After many retailers recognized their overordering methodology had filled their warehouses in early 2022, they did what anyone would do: They turned off the tap. And over the past 12 months, carriers have responded by positioning less equipment out West.
That is reflected within the spot rate from Chicago to Los Angeles. Spot rates on this lane stabilized last summer and truly increased 4% from last July to April of this 12 months, in line with FreightWaves TRAC contributors.
The National Truckload Index (NTI) — a measure of all dry van spot rates — fell 23% over that very same period.
Once capability again began to indicate signs of tightening out of Los Angeles — reflected within the regular rise in tender rejection rates that began in April — spot rates for loads moving into the region began to fall again as carriers attempted to position themselves where they were needed.
Overcorrection
Over a 3rd of the containerized imports enters the country through the port complexes of Los Angeles and Long Beach. Prior to the pandemic, this activity peaked within the mid- to late third quarter as shippers pushed freight to the Eastern half of the country for the vacation season.
Throughout the pandemic, this pattern persevered all year long as corporations struggled to maintain up with consumer demand. Not only did truckload capability grow, but carrier networks were designed to maneuver capability into Southern California.
Once the import faucet turned off and Eastern warehouses were filled, capability was stranded out West with nothing to maneuver.
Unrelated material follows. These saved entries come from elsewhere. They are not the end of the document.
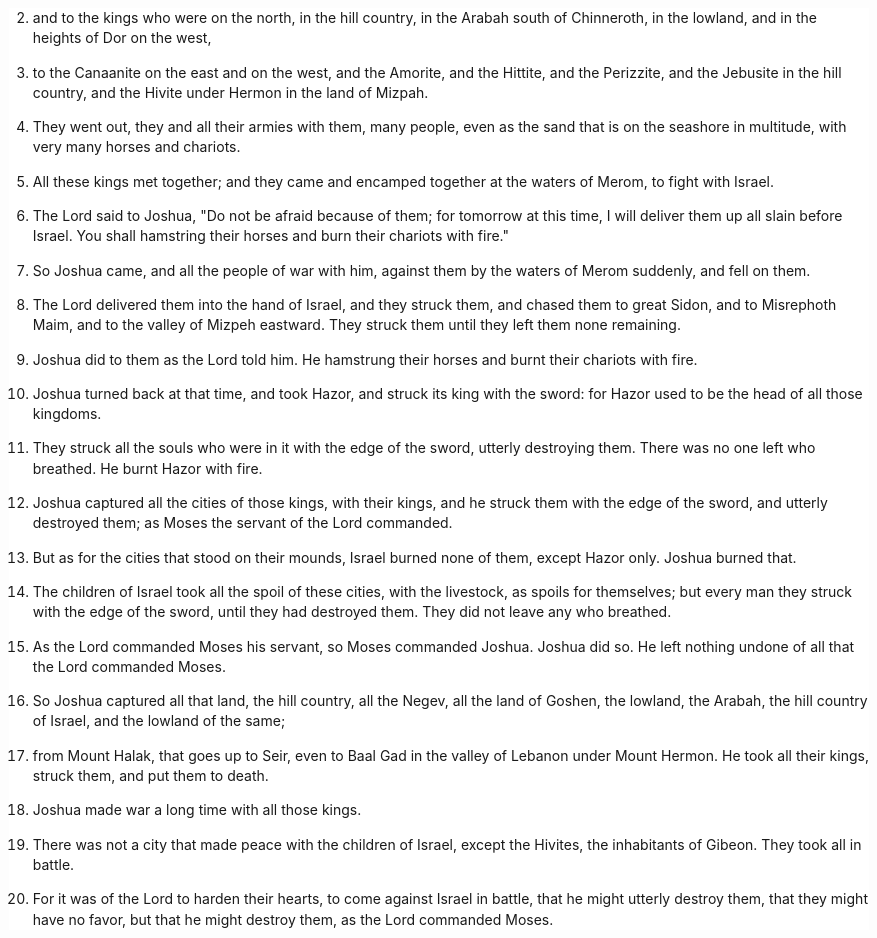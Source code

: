 2. and to the kings who were on the north, in the hill country, in the Arabah south of Chinneroth, in the lowland, and in the heights of Dor on the west,

3. to the Canaanite on the east and on the west, and the Amorite, and the Hittite, and the Perizzite, and the Jebusite in the hill country, and the Hivite under Hermon in the land of Mizpah.

4. They went out, they and all their armies with them, many people, even as the sand that is on the seashore in multitude, with very many horses and chariots.

5. All these kings met together; and they came and encamped together at the waters of Merom, to fight with Israel.

6. The Lord said to Joshua, "Do not be afraid because of them; for tomorrow at this time, I will deliver them up all slain before Israel. You shall hamstring their horses and burn their chariots with fire."

7. So Joshua came, and all the people of war with him, against them by the waters of Merom suddenly, and fell on them.

8. The Lord delivered them into the hand of Israel, and they struck them, and chased them to great Sidon, and to Misrephoth Maim, and to the valley of Mizpeh eastward. They struck them until they left them none remaining.

9. Joshua did to them as the Lord told him. He hamstrung their horses and burnt their chariots with fire.

10. Joshua turned back at that time, and took Hazor, and struck its king with the sword: for Hazor used to be the head of all those kingdoms.

11. They struck all the souls who were in it with the edge of the sword, utterly destroying them. There was no one left who breathed. He burnt Hazor with fire.

12. Joshua captured all the cities of those kings, with their kings, and he struck them with the edge of the sword, and utterly destroyed them; as Moses the servant of the Lord commanded.

13. But as for the cities that stood on their mounds, Israel burned none of them, except Hazor only. Joshua burned that.

14. The children of Israel took all the spoil of these cities, with the livestock, as spoils for themselves; but every man they struck with the edge of the sword, until they had destroyed them. They did not leave any who breathed.

15. As the Lord commanded Moses his servant, so Moses commanded Joshua. Joshua did so. He left nothing undone of all that the Lord commanded Moses.

16. So Joshua captured all that land, the hill country, all the Negev, all the land of Goshen, the lowland, the Arabah, the hill country of Israel, and the lowland of the same;

17. from Mount Halak, that goes up to Seir, even to Baal Gad in the valley of Lebanon under Mount Hermon. He took all their kings, struck them, and put them to death.

18. Joshua made war a long time with all those kings.

19. There was not a city that made peace with the children of Israel, except the Hivites, the inhabitants of Gibeon. They took all in battle.

20. For it was of the Lord to harden their hearts, to come against Israel in battle, that he might utterly destroy them, that they might have no favor, but that he might destroy them, as the Lord commanded Moses.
Carriers were now left with underpriced lanes heading into the region resulting from the dearth of volume enabling them to cost inbound loads at a lower level. And now although demand is lower from an annual perspective, capability within the region has fallen at a rather faster pace.
On the flip side, spot rates are rising out of Los Angeles, but they should not breaking any records. TRAC rates from Los Angeles to Chicago are up 17% versus early April but still below where they were to start out the 12 months.
If and when the freight market does eventually turn, some of these irregularities will turn out to be increasingly pronounced. The underlying demand pattern shifts are harder to discover in a market where capability is in abundance.